Fan!

Ben and Jackie are two of my favorite marketers. They’ve built a business around advocating referrals to generate new business by pleasing your customers to a point where they become “evangelists.” People who will shout your company’s name from the rooftops and do your most important marketing for you.

Today, Seth posted about “Faith, hope and love: the three marketing levers.” Here’s what he says about love:

And love? Love gets you to support a candidate even when he screws up or changes his mind on a position or disagrees with you on another one. Love incites you to protest when they change the formula for Coke, or to cry out in delight when you see someone at the market wearing a Google t-shirt.

The customer evangelists and the “lovers” are on fire with passion for your brand! In the spirit of the Giants winning the Super Bowl, here’s another analogy I’ve been thinking about lately that defines your ideal customer: the sports fan.

Die-hard fans…

 

  • Berate their competition.
  • Buy and proudly wear their team’s logo.
  • Forgive their team’s flaws.
  • Look ahead (or behind) to a better day.

Their burning loyalty often comes from pretty personal experiences. To give you an example, these are my teams and why I’m a fan:

 

  • College Football: Penn State (PA raised baby!)
  • Pro Football: Baltimore Ravens (Born in Baltimore)
  • Major League Baseball: Baltimore Orioles (Ditto)
  • Pro Basketball: Philadelphia 76ers (Closest NBA team to home)
  • College Basketball: UCLA (Mom was born in LA)
  • European Soccer: Real Madrid (I lived in Spain for a year)

If you’ll notice, I’m not a fan of the team with the prettiest logo or the best record. God forbid I be called a bandwagoner!

I am a fan of the hometown teams, the ones whose baseball cards I had when I was nine, whose games I listened to laying in bed during the summertime. The bond I have with my teams is more than just a passing fancy, it’s really an emotional connection.

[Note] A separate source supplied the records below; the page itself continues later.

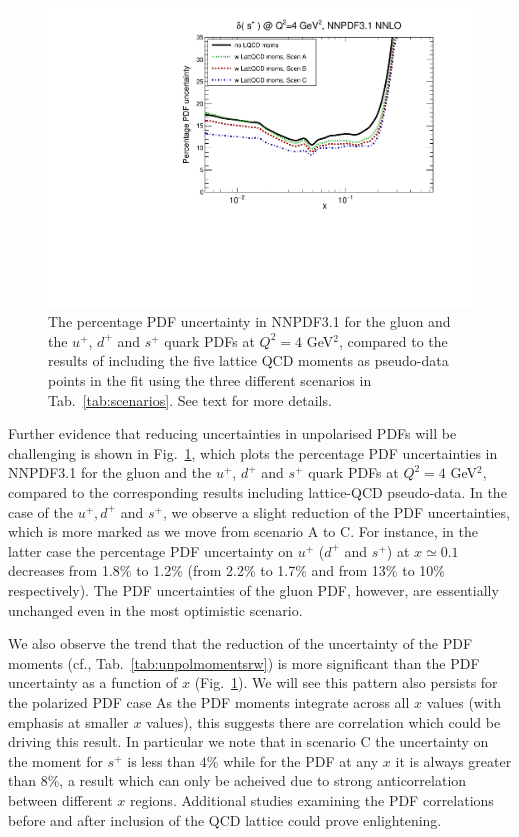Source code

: \begin{figure}[!t]
\includegraphics[scale=0.45]{plots/xsp-unpol-lattice-relerr.pdf}
\caption{\small The percentage PDF uncertainty in NNPDF3.1  
  for the gluon and the $u^+$, $d^+$ and $s^+$ quark PDFs at
  $Q^2=4$ GeV$^2$,
  compared to the results of including the five lattice
  QCD moments as pseudo-data points in the fit using the three
  different scenarios in  Tab.~\ref{tab:scenarios}.
See text for more details.
}    
\label{fig:impactUnpol}
\end{figure}

Further evidence that reducing uncertainties in unpolarised PDFs will be 
challenging is shown in Fig.~\ref{fig:impactUnpol}, which plots the percentage 
PDF uncertainties in NNPDF3.1 for the gluon and the
$u^+$, $d^+$ and $s^+$ quark PDFs at $Q^2=4$ GeV$^2$, compared to the 
corresponding results including lattice-QCD pseudo-data.
%
In the case of the $u^+,d^+$ and $s^+$, we observe a slight reduction
of the PDF uncertainties, which is more marked as we move
from scenario A to C.
%
For instance, in the latter case the percentage PDF
uncertainty on $u^+$ ($d^+$ and $s^+$) at $x\simeq 0.1$
decreases from 1.8\% to 1.2\% (from 2.2\% to 1.7\% and from 13\% to 10\% respectively).
%
The PDF uncertainties of the gluon PDF, however,
are essentially unchanged even in the most optimistic scenario.

% 

We also observe the trend that the  reduction of the uncertainty 
of the PDF moments (cf.,  Tab.~\ref{tab:unpolmomentsrw})
is  more significant than the PDF uncertainty as a function of $x$  (Fig.~\ref{fig:impactUnpol}).
We will see this pattern also persists for the polarized PDF case
%
As the PDF moments integrate across all $x$  values (with emphasis at smaller $x$ values), 
this suggests there are correlation which could be driving this result.
In particular we note that in scenario C the uncertainty on the moment for 
$s^+$ is less than $4\%$ while for the PDF at any $x$ it is always greater 
than  $8\%$, a result which can only be acheived due to strong anticorrelation
between different $x$ regions. 
Additional studies examining the PDF correlations before and after inclusion of the 
QCD lattice could prove enlightening.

And my non-hometown teams are personal too: trusted and knowledgeable family members have “recommended” them to me, because they have had a personal connection with that team. I become a fan because I trust my family members’ judgment.

That personal, emotional connection can turn into something greater though. Fan comes from fanatic, and fanatics are extremely loyal. They personally feel their teams defeats and successes: they’re crushed when their team fails and overjoyed when they succeed.

What more could you ask for in a customer?